Some articles on "machine learning" vs. statistical models

I found a couple of papers on machine learning that I thought were interesting enough to mention:

The first is one is a recently published paper by Bradley Efron. It is always educational to read what he writes on statistical methods and philosophy.

The scientific needs and computational limitations of the twentieth century fashioned classical statistical methodology. Both the needs and limitations have changed in the twenty-first, and so has the methodology. Large-scale prediction algorithms—neural nets, deep learning, boosting, support vector machines, random forests—have achieved star status in the popular press. They are recognizable as heirs to the regression tradition, but ones carried out at enormous scale and on titanic datasets. How do these algorithms compare with standard regression techniques such as ordinary least squares or logistic regression? Several key discrepancies will be examined, centering on the differences between prediction and estimation or prediction and attribution (significance testing). Most of the discussion is carried out through small numerical examples.

The following article is critical of “black box” ML models, and the premise that human understandable decisions from the model must be traded off against predictive accuracy. They present a study of an ML competition where they submitted an interpretable model against a field of black box algorithms.


Very interesting. Thank you.

“Interpretable” portions of the outputs have to be clinically useful. Many features identified in the interpretive output may be common death signals, others may represent recovery signals responsive to treatment (eg a rise in SPO2). These are not very helpful.

This linked paper discusses challenges unique to acute care AI which are not present in many other fields.

In that article I discuss the issue of clinician oversight of ML/AI as well as the need for detection of protocol failure, ie the original decision made by the AI was wrong.

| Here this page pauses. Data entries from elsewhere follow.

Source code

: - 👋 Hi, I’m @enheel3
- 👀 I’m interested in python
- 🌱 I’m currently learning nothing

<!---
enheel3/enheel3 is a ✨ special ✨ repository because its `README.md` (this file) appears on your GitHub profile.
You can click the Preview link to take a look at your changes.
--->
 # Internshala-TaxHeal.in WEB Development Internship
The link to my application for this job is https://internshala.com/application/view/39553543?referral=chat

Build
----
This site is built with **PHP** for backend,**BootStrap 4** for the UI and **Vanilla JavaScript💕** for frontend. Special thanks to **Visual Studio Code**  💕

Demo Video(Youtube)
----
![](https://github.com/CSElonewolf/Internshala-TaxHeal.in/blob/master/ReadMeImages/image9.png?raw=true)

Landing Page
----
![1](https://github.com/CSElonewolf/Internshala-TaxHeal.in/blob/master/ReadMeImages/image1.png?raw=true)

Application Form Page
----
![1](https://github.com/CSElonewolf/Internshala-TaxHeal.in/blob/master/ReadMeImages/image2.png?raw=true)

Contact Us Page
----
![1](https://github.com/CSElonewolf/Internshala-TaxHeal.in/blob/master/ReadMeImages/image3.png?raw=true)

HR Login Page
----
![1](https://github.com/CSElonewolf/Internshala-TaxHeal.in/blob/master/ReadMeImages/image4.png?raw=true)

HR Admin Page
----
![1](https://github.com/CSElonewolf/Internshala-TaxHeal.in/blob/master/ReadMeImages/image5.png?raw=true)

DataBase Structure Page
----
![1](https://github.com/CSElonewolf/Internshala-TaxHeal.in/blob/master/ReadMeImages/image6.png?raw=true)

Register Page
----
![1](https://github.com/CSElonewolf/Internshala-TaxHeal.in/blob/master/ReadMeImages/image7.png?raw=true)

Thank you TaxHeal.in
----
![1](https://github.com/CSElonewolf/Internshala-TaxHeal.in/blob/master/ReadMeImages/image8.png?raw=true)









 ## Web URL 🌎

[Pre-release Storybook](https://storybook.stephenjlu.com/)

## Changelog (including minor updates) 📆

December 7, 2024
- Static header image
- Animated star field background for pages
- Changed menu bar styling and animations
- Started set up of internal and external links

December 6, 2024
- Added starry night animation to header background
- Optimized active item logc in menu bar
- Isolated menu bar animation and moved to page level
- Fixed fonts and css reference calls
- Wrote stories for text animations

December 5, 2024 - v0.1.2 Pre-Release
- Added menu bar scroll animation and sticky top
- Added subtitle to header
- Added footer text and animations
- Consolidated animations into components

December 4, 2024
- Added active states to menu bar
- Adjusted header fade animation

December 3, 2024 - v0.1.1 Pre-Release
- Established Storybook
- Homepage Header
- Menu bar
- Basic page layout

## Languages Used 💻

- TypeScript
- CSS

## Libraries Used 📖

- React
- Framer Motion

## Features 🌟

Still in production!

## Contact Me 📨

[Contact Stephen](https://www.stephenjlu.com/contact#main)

Regretably present education emphasises threshold decisions making (if X value, which may be a composite score like SOFA, then Y action) . This oversimplification will be transcended by pattern recognition and quantification of relational time patterns. We argue that the analysis of time series matrices will be more like interpretation of radiographs, a place where AUC was applied in the 70s.
Now, of course, we generate AUC/time.

In our hands regression performs very closely to RF and GBM but GBM seems to squeeze out a little more area.